Published on

Retry and Dead Letter Queue in Kafka

Authors

Introduction

In this article, I’ll walk you through setting up a retry mechanism in Kafka and explain the concept of a Dead Letter Queue (DLQ). We’ll also explore scenarios where these can be effectively used.

Kafka is a popular message broker widely used in software projects. It allows us to send messages to specific topics, with consumers processing these messages or triggering other events. This article focuses on handling errors during message processing.

Customizing the Retry Count

By default, when Kafka fails to process a message, it repeatedly attempts to do so, which can block subsequent messages and halt system progress.

There are various methods available to solve this problem.

If an error occurs while processing our messages, we can customize the maximum number of retries. In a Spring Boot project, this can be configured as follows:

@Configuration
@EnableKafka
public class KafkaConfig {

    @Bean
    public ConcurrentKafkaListenerContainerFactory<?, ?> kafkaListenerContainerFactory(ConsumerFactory<Object, Object> consumerFactory) {
        ConcurrentKafkaListenerContainerFactory<Object, Object> factory = new ConcurrentKafkaListenerContainerFactory<>();
        factory.setConsumerFactory(consumerFactory);
        factory.setCommonErrorHandler(defaultErrorHandler());
        return factory;
    }

    @Bean
    public DefaultErrorHandler defaultErrorHandler() {
        // Retry 5 Times with 1000ms Intervals
        FixedBackOff fixedBackOff = new FixedBackOff(1000L, 5);

        return new DefaultErrorHandler((record, exception) -> {
            if (exception instanceof SerializationException) {
                System.err.println("Serialization exception for record: " + record);
            }
        }, fixedBackOff);
    }
}

This is an effective way to handle transient issues during message processing on the consumer side.

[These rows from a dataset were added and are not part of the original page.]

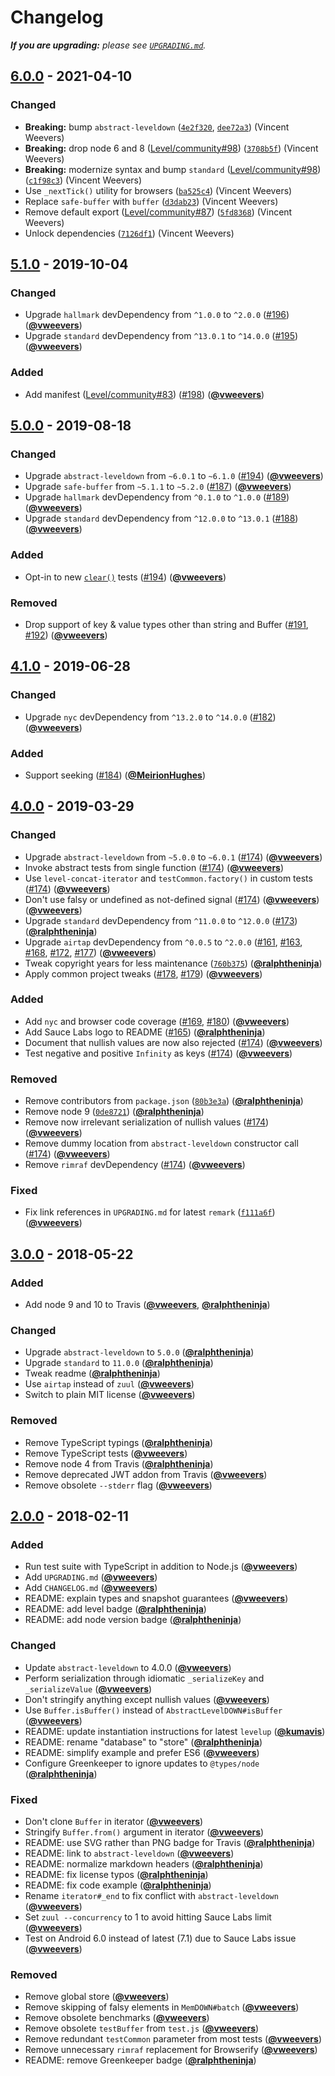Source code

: # Changelog

_**If you are upgrading:** please see [`UPGRADING.md`](https://github.com/Level/memdown/blob/master/UPGRADING.md)._

## [6.0.0] - 2021-04-10

### Changed

- **Breaking:** bump `abstract-leveldown` ([`4e2f320`](https://github.com/Level/memdown/commit/4e2f320), [`dee72a3`](https://github.com/Level/memdown/commit/dee72a3)) (Vincent Weevers)
- **Breaking:** drop node 6 and 8 ([Level/community#98](https://github.com/Level/community/issues/98)) ([`3708b5f`](https://github.com/Level/memdown/commit/3708b5f)) (Vincent Weevers)
- **Breaking:** modernize syntax and bump `standard` ([Level/community#98](https://github.com/Level/community/issues/98)) ([`c1f98c3`](https://github.com/Level/memdown/commit/c1f98c3)) (Vincent Weevers)
- Use `_nextTick()` utility for browsers ([`ba525c4`](https://github.com/Level/memdown/commit/ba525c4)) (Vincent Weevers)
- Replace `safe-buffer` with `buffer` ([`d3dab23`](https://github.com/Level/memdown/commit/d3dab23)) (Vincent Weevers)
- Remove default export ([Level/community#87](https://github.com/Level/community/issues/87)) ([`5fd8368`](https://github.com/Level/memdown/commit/5fd8368)) (Vincent Weevers)
- Unlock dependencies ([`7126df1`](https://github.com/Level/memdown/commit/7126df1)) (Vincent Weevers)

## [5.1.0] - 2019-10-04

### Changed

- Upgrade `hallmark` devDependency from `^1.0.0` to `^2.0.0` ([#196](https://github.com/Level/memdown/issues/196)) ([**@vweevers**](https://github.com/vweevers))
- Upgrade `standard` devDependency from `^13.0.1` to `^14.0.0` ([#195](https://github.com/Level/memdown/issues/195)) ([**@vweevers**](https://github.com/vweevers))

### Added

- Add manifest ([Level/community#83](https://github.com/Level/community/issues/83)) ([#198](https://github.com/Level/memdown/issues/198)) ([**@vweevers**](https://github.com/vweevers))

## [5.0.0] - 2019-08-18

### Changed

- Upgrade `abstract-leveldown` from `~6.0.1` to `~6.1.0` ([#194](https://github.com/Level/memdown/issues/194)) ([**@vweevers**](https://github.com/vweevers))
- Upgrade `safe-buffer` from `~5.1.1` to `~5.2.0` ([#187](https://github.com/Level/memdown/issues/187)) ([**@vweevers**](https://github.com/vweevers))
- Upgrade `hallmark` devDependency from `^0.1.0` to `^1.0.0` ([#189](https://github.com/Level/memdown/issues/189)) ([**@vweevers**](https://github.com/vweevers))
- Upgrade `standard` devDependency from `^12.0.0` to `^13.0.1` ([#188](https://github.com/Level/memdown/issues/188)) ([**@vweevers**](https://github.com/vweevers))

### Added

- Opt-in to new [`clear()`](https://github.com/Level/abstract-leveldown#dbclearoptions-callback) tests ([#194](https://github.com/Level/memdown/issues/194)) ([**@vweevers**](https://github.com/vweevers))

### Removed

- Drop support of key & value types other than string and Buffer ([#191](https://github.com/Level/memdown/issues/191), [#192](https://github.com/Level/memdown/issues/192)) ([**@vweevers**](https://github.com/vweevers))

## [4.1.0] - 2019-06-28

### Changed

- Upgrade `nyc` devDependency from `^13.2.0` to `^14.0.0` ([#182](https://github.com/Level/memdown/issues/182)) ([**@vweevers**](https://github.com/vweevers))

### Added

- Support seeking ([#184](https://github.com/Level/memdown/issues/184)) ([**@MeirionHughes**](https://github.com/MeirionHughes))

## [4.0.0] - 2019-03-29

### Changed

- Upgrade `abstract-leveldown` from `~5.0.0` to `~6.0.1` ([#174](https://github.com/Level/memdown/issues/174)) ([**@vweevers**](https://github.com/vweevers))
- Invoke abstract tests from single function ([#174](https://github.com/Level/memdown/issues/174)) ([**@vweevers**](https://github.com/vweevers))
- Use `level-concat-iterator` and `testCommon.factory()` in custom tests ([#174](https://github.com/Level/memdown/issues/174)) ([**@vweevers**](https://github.com/vweevers))
- Don't use falsy or undefined as not-defined signal ([#174](https://github.com/Level/memdown/issues/174)) ([**@vweevers**](https://github.com/vweevers))
  ([**@vweevers**](https://github.com/vweevers))
- Upgrade `standard` devDependency from `^11.0.0` to `^12.0.0` ([#173](https://github.com/Level/memdown/issues/173)) ([**@ralphtheninja**](https://github.com/ralphtheninja))
- Upgrade `airtap` devDependency from `^0.0.5` to `^2.0.0` ([#161](https://github.com/Level/memdown/issues/161), [#163](https://github.com/Level/memdown/issues/163), [#168](https://github.com/Level/memdown/issues/168), [#172](https://github.com/Level/memdown/issues/172), [#177](https://github.com/Level/memdown/issues/177)) ([**@vweevers**](https://github.com/vweevers))
- Tweak copyright years for less maintenance ([`760b375`](https://github.com/Level/memdown/commit/760b375)) ([**@ralphtheninja**](https://github.com/ralphtheninja))
- Apply common project tweaks ([#178](https://github.com/Level/memdown/issues/178), [#179](https://github.com/Level/memdown/issues/179)) ([**@vweevers**](https://github.com/vweevers))

### Added

- Add `nyc` and browser code coverage ([#169](https://github.com/Level/memdown/issues/169), [#180](https://github.com/Level/memdown/issues/180)) ([**@vweevers**](https://github.com/vweevers))
- Add Sauce Labs logo to README ([#165](https://github.com/Level/memdown/issues/165)) ([**@ralphtheninja**](https://github.com/ralphtheninja))
- Document that nullish values are now also rejected ([#174](https://github.com/Level/memdown/issues/174)) ([**@vweevers**](https://github.com/vweevers))
- Test negative and positive `Infinity` as keys ([#174](https://github.com/Level/memdown/issues/174)) ([**@vweevers**](https://github.com/vweevers))

### Removed

- Remove contributors from `package.json` ([`80b3e3a`](https://github.com/Level/memdown/commit/80b3e3a)) ([**@ralphtheninja**](https://github.com/ralphtheninja))
- Remove node 9 ([`0de8721`](https://github.com/Level/memdown/commit/0de8721)) ([**@ralphtheninja**](https://github.com/ralphtheninja))
- Remove now irrelevant serialization of nullish values ([#174](https://github.com/Level/memdown/issues/174)) ([**@vweevers**](https://github.com/vweevers))
- Remove dummy location from `abstract-leveldown` constructor call ([#174](https://github.com/Level/memdown/issues/174)) ([**@vweevers**](https://github.com/vweevers))
- Remove `rimraf` devDependency ([#174](https://github.com/Level/memdown/issues/174)) ([**@vweevers**](https://github.com/vweevers))

### Fixed

- Fix link references in `UPGRADING.md` for latest `remark` ([`f111a6f`](https://github.com/Level/memdown/commit/f111a6f)) ([**@vweevers**](https://github.com/vweevers))

## [3.0.0] - 2018-05-22

### Added

- Add node 9 and 10 to Travis ([**@vweevers**](https://github.com/vweevers), [**@ralphtheninja**](https://github.com/ralphtheninja))

### Changed

- Upgrade `abstract-leveldown` to `5.0.0` ([**@ralphtheninja**](https://github.com/ralphtheninja))
- Upgrade `standard` to `11.0.0` ([**@ralphtheninja**](https://github.com/ralphtheninja))
- Tweak readme ([**@ralphtheninja**](https://github.com/ralphtheninja))
- Use `airtap` instead of `zuul` ([**@vweevers**](https://github.com/vweevers))
- Switch to plain MIT license ([**@vweevers**](https://github.com/vweevers))

### Removed

- Remove TypeScript typings ([**@ralphtheninja**](https://github.com/ralphtheninja))
- Remove TypeScript tests ([**@vweevers**](https://github.com/vweevers))
- Remove node 4 from Travis ([**@ralphtheninja**](https://github.com/ralphtheninja))
- Remove deprecated JWT addon from Travis ([**@vweevers**](https://github.com/vweevers))
- Remove obsolete `--stderr` flag ([**@vweevers**](https://github.com/vweevers))

## [2.0.0] - 2018-02-11

### Added

- Run test suite with TypeScript in addition to Node.js ([**@vweevers**](https://github.com/vweevers))
- Add `UPGRADING.md` ([**@vweevers**](https://github.com/vweevers))
- Add `CHANGELOG.md` ([**@vweevers**](https://github.com/vweevers))
- README: explain types and snapshot guarantees ([**@vweevers**](https://github.com/vweevers))
- README: add level badge ([**@ralphtheninja**](https://github.com/ralphtheninja))
- README: add node version badge ([**@ralphtheninja**](https://github.com/ralphtheninja))

### Changed

- Update `abstract-leveldown` to 4.0.0 ([**@vweevers**](https://github.com/vweevers))
- Perform serialization through idiomatic `_serializeKey` and `_serializeValue` ([**@vweevers**](https://github.com/vweevers))
- Don't stringify anything except nullish values ([**@vweevers**](https://github.com/vweevers))
- Use `Buffer.isBuffer()` instead of `AbstractLevelDOWN#isBuffer` ([**@vweevers**](https://github.com/vweevers))
- README: update instantiation instructions for latest `levelup` ([**@kumavis**](https://github.com/kumavis))
- README: rename "database" to "store" ([**@ralphtheninja**](https://github.com/ralphtheninja))
- README: simplify example and prefer ES6 ([**@vweevers**](https://github.com/vweevers))
- Configure Greenkeeper to ignore updates to `@types/node` ([**@ralphtheninja**](https://github.com/ralphtheninja))

### Fixed

- Don't clone `Buffer` in iterator ([**@vweevers**](https://github.com/vweevers))
- Stringify `Buffer.from()` argument in iterator ([**@vweevers**](https://github.com/vweevers))
- README: use SVG rather than PNG badge for Travis ([**@ralphtheninja**](https://github.com/ralphtheninja))
- README: link to `abstract-leveldown` ([**@vweevers**](https://github.com/vweevers))
- README: normalize markdown headers ([**@ralphtheninja**](https://github.com/ralphtheninja))
- README: fix license typos ([**@ralphtheninja**](https://github.com/ralphtheninja))
- README: fix code example ([**@ralphtheninja**](https://github.com/ralphtheninja))
- Rename `iterator#_end` to fix conflict with `abstract-leveldown` ([**@vweevers**](https://github.com/vweevers))
- Set `zuul --concurrency` to 1 to avoid hitting Sauce Labs limit ([**@vweevers**](https://github.com/vweevers))
- Test on Android 6.0 instead of latest (7.1) due to Sauce Labs issue ([**@vweevers**](https://github.com/vweevers))

### Removed

- Remove global store ([**@vweevers**](https://github.com/vweevers))
- Remove skipping of falsy elements in `MemDOWN#batch` ([**@vweevers**](https://github.com/vweevers))
- Remove obsolete benchmarks ([**@vweevers**](https://github.com/vweevers))
- Remove obsolete `testBuffer` from `test.js` ([**@vweevers**](https://github.com/vweevers))
- Remove redundant `testCommon` parameter from most tests ([**@vweevers**](https://github.com/vweevers))
- Remove unnecessary `rimraf` replacement for Browserify ([**@vweevers**](https://github.com/vweevers))
- README: remove Greenkeeper badge ([**@ralphtheninja**](https://github.com/ralphtheninja))

[6.0.0]: https://github.com/Level/memdown/compare/v5.1.0...v6.0.0

[5.1.0]: https://github.com/Level/memdown/compare/v5.0.0...v5.1.0

[5.0.0]: https://github.com/Level/memdown/compare/v4.1.0...v5.0.0

[4.1.0]: https://github.com/Level/memdown/compare/v4.0.0...v4.1.0

[4.0.0]: https://github.com/Level/memdown/compare/v3.0.0...v4.0.0

[3.0.0]: https://github.com/Level/memdown/compare/v2.0.0...v3.0.0

[2.0.0]: https://github.com/level/memdown/compare/v1.4.1...v2.0.0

However, if the issue is more persistent (such as an external service being unavailable or a database problem) this method may still fail after five attempts. Increasing the retry count or extending the interval might help but could lead to a message backlog.

Retry Topic

Instead of waiting for retries to complete, we can consider the message processed and send it to a newly created Retry Topic. This allows the consumer to continue processing other messages while the Retry Topic handles the retries.

Application Scenario

To better visualize this, let’s imagine the following setup:

kafka-dlq1

Consider three projects: Producer, Consumer, and an API project. After the Producer sends a new message, the Consumer receives it and makes a request to the API project. If an error occurs, the message is sent to the Retry Topic, and the consumer moves on to process the next message.

@Service
public class KafkaListenerExample {

    @KafkaListener(topics = "createOrder", groupId = "test_group_id")
    public void listenCreateOrder(String message) {
        try {
            sendApiRequest(message);
        } catch(Exception e){
            sendRetryTopic(message);
        }
    }

    @KafkaListener(topics = "createOrderRetry", groupId = "test_group_id")
    public void listenCreateOrderRetry(String message) {
        sendApiRequest(message);
    }

}

With this implementation, the message sent to the Retry Topic will be retried. If successful, the process is completed. If it fails, we can use Kafka’s Header structure to store retry count information and continue retrying. But what if it still fails? This is where the Dead Letter Queue comes into play.

Dead Letter Queue

A Dead Letter Queue (DLQ) in Kafka is essentially a topic dedicated to storing messages that have failed processing despite multiple retries. These messages can then be handled according to specific needs.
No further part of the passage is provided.